L’Iran a connu pendant les années 1960 et 70 une modernisation accélérée et une prospérité fulgurante, mais c’était également une période pendant laquelle la société s’est détachée de plus en plus de ses racines. Après des mois de protestations populaires et de manifestations contre le régime autoritaire qui avait suspendu de nombreuses libertés, le Shah Mohammad Reza Pahlavi quitte l’Iran le 16 janvier 1979. Le 1er février, Rouhollah Khomeini revient d’exil et renverse le gouvernement du Shah quelques jours plus tard, le 11 février. Le 1er avril 1979 est instaurée une république islamique et Khomeini devient Guide suprême. Parmi de nombreuses mesures, la musique est interdite ; elle sera à nouveau autorisée après quelques mois, mais dans sa forme classique uniquement. Des musiciens comme Mohammad Reza Shajarian ou Shahram Nazeri peuvent continuer à composer et enregistrer, même s’il faudra attendre une décennie avant qu’ils ne puissent à nouveau donner des concerts.

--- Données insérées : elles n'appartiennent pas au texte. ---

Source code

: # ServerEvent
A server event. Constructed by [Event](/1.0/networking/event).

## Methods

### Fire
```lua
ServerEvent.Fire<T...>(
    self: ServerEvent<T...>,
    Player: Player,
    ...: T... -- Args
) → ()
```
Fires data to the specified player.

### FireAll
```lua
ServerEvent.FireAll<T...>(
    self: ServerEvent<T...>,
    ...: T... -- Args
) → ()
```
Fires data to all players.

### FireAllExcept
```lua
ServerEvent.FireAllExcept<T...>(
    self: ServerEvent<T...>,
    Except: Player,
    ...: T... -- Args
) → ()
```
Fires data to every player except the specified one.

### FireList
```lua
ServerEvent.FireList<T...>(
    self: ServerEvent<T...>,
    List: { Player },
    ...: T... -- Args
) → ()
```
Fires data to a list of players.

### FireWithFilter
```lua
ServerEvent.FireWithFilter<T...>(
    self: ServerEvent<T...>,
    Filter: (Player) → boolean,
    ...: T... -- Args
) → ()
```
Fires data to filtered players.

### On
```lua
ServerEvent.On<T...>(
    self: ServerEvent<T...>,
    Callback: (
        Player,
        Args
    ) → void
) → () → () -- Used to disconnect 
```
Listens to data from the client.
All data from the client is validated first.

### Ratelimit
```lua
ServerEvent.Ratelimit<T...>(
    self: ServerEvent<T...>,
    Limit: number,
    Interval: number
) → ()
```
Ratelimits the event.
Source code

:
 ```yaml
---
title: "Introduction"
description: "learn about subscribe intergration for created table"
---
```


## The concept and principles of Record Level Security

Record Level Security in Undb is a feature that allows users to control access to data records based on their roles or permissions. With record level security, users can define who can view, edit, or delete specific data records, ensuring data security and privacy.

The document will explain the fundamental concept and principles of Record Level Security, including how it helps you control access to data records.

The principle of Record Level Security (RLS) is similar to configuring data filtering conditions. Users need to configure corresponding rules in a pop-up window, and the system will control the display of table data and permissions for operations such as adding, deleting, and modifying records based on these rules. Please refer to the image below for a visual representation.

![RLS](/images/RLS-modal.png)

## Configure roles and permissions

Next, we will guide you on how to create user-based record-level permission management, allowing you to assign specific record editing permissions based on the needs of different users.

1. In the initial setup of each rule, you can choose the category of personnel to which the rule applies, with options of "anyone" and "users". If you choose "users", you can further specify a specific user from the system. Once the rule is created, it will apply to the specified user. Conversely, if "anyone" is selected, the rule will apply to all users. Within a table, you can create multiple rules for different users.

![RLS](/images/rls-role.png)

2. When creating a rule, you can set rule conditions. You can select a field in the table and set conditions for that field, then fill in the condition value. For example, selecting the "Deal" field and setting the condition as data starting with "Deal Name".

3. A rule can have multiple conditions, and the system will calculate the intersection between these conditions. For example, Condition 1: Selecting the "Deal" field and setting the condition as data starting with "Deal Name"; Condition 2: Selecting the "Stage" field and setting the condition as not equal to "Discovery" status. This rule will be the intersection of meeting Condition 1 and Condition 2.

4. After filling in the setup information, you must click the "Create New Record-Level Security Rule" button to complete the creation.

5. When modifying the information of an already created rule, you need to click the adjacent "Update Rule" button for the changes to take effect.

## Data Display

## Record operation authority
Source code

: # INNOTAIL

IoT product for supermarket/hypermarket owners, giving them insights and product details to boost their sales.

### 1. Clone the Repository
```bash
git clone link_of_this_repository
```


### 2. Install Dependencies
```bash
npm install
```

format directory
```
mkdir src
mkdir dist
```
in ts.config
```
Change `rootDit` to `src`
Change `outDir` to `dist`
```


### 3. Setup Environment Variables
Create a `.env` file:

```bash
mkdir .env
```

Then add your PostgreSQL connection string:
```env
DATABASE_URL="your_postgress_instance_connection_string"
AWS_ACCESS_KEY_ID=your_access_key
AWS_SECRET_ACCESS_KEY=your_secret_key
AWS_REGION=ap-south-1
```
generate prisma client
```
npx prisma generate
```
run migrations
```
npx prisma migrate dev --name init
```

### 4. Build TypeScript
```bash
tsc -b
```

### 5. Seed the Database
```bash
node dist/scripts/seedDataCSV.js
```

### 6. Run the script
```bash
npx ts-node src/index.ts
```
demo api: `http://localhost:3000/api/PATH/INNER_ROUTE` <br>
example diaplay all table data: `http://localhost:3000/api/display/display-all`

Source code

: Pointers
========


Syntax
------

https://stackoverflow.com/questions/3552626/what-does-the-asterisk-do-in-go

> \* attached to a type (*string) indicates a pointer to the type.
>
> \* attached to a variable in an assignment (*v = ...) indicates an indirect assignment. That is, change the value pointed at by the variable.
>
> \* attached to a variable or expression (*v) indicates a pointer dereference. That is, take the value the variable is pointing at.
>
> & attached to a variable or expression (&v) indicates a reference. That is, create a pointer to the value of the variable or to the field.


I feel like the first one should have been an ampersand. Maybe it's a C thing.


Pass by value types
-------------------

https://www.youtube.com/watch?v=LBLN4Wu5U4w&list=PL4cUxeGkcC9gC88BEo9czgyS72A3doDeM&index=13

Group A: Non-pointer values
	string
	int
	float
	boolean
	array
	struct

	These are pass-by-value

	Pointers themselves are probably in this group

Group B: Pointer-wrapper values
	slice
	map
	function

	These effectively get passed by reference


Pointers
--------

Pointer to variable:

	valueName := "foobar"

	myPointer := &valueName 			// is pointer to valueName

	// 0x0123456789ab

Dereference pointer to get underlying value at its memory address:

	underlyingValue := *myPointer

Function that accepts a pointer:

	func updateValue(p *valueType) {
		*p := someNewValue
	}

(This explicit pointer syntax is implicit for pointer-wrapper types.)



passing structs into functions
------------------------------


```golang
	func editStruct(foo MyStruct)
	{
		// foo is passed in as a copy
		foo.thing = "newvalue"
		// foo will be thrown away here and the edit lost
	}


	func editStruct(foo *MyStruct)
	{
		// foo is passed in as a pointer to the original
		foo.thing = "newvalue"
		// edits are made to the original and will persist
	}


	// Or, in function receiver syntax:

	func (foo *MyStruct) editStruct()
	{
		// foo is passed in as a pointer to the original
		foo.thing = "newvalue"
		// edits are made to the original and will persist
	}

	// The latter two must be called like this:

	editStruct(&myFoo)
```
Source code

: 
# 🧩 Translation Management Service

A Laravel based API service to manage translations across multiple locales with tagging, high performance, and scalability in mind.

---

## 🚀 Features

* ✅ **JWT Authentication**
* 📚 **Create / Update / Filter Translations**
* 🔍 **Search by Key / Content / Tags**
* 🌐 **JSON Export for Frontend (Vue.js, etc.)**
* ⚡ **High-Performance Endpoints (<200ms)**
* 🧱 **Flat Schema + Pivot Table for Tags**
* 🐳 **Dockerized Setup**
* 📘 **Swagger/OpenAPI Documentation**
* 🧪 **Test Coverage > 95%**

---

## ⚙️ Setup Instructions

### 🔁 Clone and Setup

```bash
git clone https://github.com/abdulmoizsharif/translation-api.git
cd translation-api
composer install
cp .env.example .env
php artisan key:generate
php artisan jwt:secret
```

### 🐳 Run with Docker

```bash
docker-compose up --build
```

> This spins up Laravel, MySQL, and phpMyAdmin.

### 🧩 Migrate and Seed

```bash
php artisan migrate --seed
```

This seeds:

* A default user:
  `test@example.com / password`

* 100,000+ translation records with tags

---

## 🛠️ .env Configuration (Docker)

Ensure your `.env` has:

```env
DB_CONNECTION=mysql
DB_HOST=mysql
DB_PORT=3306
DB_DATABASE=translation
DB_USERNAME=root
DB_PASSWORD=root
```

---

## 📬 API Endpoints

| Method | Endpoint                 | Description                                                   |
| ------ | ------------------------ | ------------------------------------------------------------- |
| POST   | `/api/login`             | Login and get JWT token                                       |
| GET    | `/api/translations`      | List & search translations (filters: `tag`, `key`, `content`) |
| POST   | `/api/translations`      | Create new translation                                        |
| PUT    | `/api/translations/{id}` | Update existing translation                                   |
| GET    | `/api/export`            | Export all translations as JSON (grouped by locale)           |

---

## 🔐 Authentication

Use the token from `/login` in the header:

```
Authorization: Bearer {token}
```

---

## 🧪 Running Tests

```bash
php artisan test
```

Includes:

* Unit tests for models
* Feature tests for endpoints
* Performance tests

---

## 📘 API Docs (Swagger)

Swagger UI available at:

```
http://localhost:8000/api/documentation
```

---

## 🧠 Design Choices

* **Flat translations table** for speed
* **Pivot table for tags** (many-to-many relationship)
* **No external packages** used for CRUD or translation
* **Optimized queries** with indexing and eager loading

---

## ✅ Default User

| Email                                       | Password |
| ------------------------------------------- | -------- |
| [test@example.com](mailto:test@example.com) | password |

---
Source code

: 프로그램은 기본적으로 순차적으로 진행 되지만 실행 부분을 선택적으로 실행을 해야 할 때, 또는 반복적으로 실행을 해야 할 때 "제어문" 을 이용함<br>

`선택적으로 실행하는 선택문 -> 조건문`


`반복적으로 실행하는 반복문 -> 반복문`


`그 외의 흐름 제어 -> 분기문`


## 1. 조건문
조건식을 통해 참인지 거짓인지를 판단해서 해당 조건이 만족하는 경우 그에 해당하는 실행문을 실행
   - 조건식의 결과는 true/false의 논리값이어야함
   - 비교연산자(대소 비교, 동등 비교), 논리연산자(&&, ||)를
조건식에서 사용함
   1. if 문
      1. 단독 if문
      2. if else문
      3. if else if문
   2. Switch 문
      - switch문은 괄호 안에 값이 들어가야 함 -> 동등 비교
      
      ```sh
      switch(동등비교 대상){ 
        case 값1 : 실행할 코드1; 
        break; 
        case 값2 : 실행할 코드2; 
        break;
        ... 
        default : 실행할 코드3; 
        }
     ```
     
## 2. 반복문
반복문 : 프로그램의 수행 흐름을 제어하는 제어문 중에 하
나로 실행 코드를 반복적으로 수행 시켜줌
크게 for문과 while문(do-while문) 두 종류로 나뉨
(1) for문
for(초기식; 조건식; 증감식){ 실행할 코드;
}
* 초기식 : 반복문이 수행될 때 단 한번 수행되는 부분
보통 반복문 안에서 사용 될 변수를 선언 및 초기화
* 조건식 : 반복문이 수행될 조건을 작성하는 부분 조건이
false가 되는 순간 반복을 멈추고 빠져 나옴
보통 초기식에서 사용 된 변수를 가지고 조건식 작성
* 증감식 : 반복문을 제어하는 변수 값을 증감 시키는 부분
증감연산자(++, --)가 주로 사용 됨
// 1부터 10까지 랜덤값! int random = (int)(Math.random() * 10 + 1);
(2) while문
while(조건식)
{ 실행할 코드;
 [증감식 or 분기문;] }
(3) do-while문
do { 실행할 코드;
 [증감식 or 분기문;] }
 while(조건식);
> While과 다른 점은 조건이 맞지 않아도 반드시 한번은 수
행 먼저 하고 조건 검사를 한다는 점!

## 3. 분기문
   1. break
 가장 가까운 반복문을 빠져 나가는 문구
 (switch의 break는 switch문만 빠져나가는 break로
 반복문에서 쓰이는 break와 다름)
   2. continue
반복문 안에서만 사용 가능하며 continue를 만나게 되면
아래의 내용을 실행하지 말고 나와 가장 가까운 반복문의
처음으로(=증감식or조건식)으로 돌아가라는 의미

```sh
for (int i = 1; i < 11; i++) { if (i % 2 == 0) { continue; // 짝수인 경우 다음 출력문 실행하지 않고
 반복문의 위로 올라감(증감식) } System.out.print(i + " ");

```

Mohammad Reza Shajarian (1940-2020)

Mohammad Reza Shajarian est né en 1940 à Mashad, au nord-est de l’Iran, dans une famille conservative. Pendant l’enfance, il chantait le Coran mais ne pouvait pas écouter de musique classique persane, interdite par son père. Il allait donc chez son oncle qui était musicien et qui jouait du tar, un luth à long manche. Ensemble, ils écoutaient la radio. Son intérêt pour les musiques était plus grand que les interdits imposés par son père, et il a suivi une voie artistique, étudiant le chant auprès de grands maîtres. Il a appris les divers styles vocaux des chanteurs de la génération précédente et s’est penché sur le jeu du santour pour mieux comprendre le répertoire traditionnel. Il commence sa carrière d’artiste en 1959, apparaît à la télévision nationale au début des années 1970, mais c’est surtout son travail créatif après la révolution iranienne qui le met sur le devant de la scène. Il a en effet grandement contribué au renouveau des musiques classiques persanes à cette époque.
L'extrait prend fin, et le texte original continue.